Kur'ân hakkında ileri sürülen bu menfi sözlerin dolaştığı sıralar­da Mu'tezile ekolünün kurucularından Vasıl b. Ata (131/748)[390] ilk defa i'cazla ilgili sarfe görüşünü ortaya attı.[391] Her ne kadar o zamânâ dek Kur'ân'ın i'cazı biliniyor idi ise de; ancak alimler i'cazın se­bebinin ne olduğu hususunda bir şey ortaya koymuş değillerdi. Vasil b. Ata bu sarfe görüşüyle Kur'ân'ın haddi zatında muciz olmadığını ancak Allah'ın insanları Kur'ân'ın bir benzerini getirmekten alıkoymasıyla muciz olduğunu söyledi.[392] Diğer bir ifade ile insanlar Kur'ân'a bir benzer getirebilirlerdi. Ancak Allah, bunu yapabilme gücünü kendilerinden almıştır.[393]

Daha sonra mu'tezileden en-Nazzam (ö. 231/845) bu görüşe sa­hip çıktı.[394] Zaten o, bu görüşüyle bilinir. Sarfe görüşünün yayılma­sıyla artık alimler Kur'ân i'caz'ının ilmî kurallarını, yönlerini ve de­lillerini ortaya koymaya çalıştılar. Sarfe görüşünü ilk reddeden en-Nezzam'in talebesi el-Cahız (ö. 255/869)'dır.[395] Günümüze ulaşma­mış Nazmu'l-Kur'ân adlı eserinde i'cazın ilmî yönlerini, i’cazın açıklanmasında hareket nortası olabilecek hazf, takdim ve icaz v.b. pren­sipleri temellendirir[396] ve Kur'ân üslubunun eşsiz olduğunu örnek­lerle izah eder.[397]

el-Cahız'dan sonra gelen edebiyatçılar; Kur'ân'ın eşsiz mânâlarını ve ince icaz sırlarını ortaya çıkarmak için el-Cahız'ın yolunu izleye­rek, Kur'ân nazmına dair "Nazmu'l-Kur'ân" adı altında bazı kitaplar telif ettiler. Bunların arasında Ebu Bekir b. Abdillah b.
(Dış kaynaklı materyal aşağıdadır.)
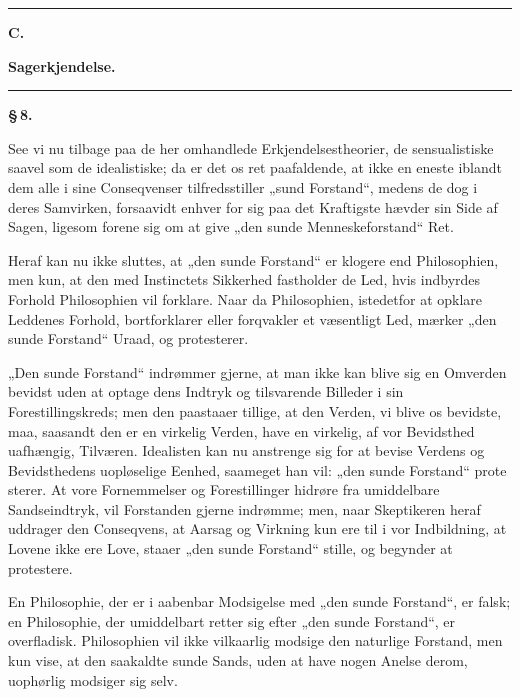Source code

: \documentclass[12pt]{book}
\newcommand{\opage}[1]{\marginnote{\footnotesize\textit{[#1]}}}
\begin{document}
\begin{center}\rule{2.5cm}{0.4pt}\end{center}

\begin{center}
  {\large\bfseries C.}\par\vspace{2pt}
  {\bfseries Sagerkjendelse.}\par\vspace{4pt}
  \rule{2cm}{0.4pt}
\end{center}
{}

\begin{center}{\bfseries \S\,8.}\end{center}

\noindent See vi nu tilbage paa de her omhandlede Erkjendelsestheorier, de
sensualistiske saavel som de idealistiske; da er det os ret paafaldende, at ikke en
eneste iblandt dem alle i sine Conseqvenser tilfredsstiller „sund Forstand“, medens
de dog i deres Samvirken, forsaavidt enhver for sig paa det Kraftigste hævder sin
Side af Sagen, ligesom forene sig om at give „den sunde Menneskeforstand“ Ret.

Heraf kan nu ikke sluttes, at „den sunde Forstand“ er klogere end Philosophien, men
kun, at den med Instinctets Sikkerhed fastholder de Led, hvis indbyrdes Forhold
Philosophien vil forklare. Naar da Philosophien, istedetfor at opklare Leddenes
Forhold, bortforklarer eller forqvakler et væsentligt Led, mærker „den sunde
Forstand“ Uraad, og protesterer.

„Den sunde Forstand“ indrømmer gjerne, at man ikke kan blive sig en Omverden bevidst
uden at optage dens Indtryk og tilsvarende Billeder i sin Forestillingskreds; men
den paastaaer tillige, at den Verden, vi blive os bevidste, maa, saasandt den er en
virkelig Verden, have en virkelig, af vor Bevidsthed uafhængig, Tilværen.
Idealisten kan nu anstrenge sig for at bevise Verdens og Bevidsthedens uopløselige
Eenhed, saameget han vil: „den sunde Forstand“ prote%
\opage{41}sterer. At vore Fornemmelser og Forestillinger hidrøre fra umiddelbare
Sandseindtryk, vil Forstanden gjerne indrømme; men, naar Skeptikeren heraf uddrager
den Conseqvens, at Aarsag og Virkning kun ere til i vor Indbildning, at Lovene ikke
ere Love, staaer „den sunde Forstand“ stille, og begynder at protestere.

En Philosophie, der er i aabenbar Modsigelse med „den sunde Forstand“, er falsk; en
Philosophie, der umiddelbart retter sig efter „den sunde Forstand“, er overfladisk.
Philosophien vil ikke vilkaarlig modsige den naturlige Forstand, men kun vise, at den
saakaldte sunde Sands, uden at have nogen Anelse derom, uophørlig modsiger sig selv.
\end{document}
Ebi Davud es-Sicistanî (ö. 316/928), Ebu Zeyd Ahmed b. Süleyman el-Belhî (ö. 322/934) ve Ebubekir Ahmed b. Ali el-İhşid (ö. 326/938) sayılabilir.

el-Cahız'dan sonra gelen alimler i'caz vecihlerini ve Kur'ân nazmının eşsizliğini muhtelif çalışmalarında incelediler. Hem mute­zileden hem de ehli sünnet alimlerinden birçok kimse Kur'ân i'cazını müstakil olarak ele alan eserler yazdılar.[398]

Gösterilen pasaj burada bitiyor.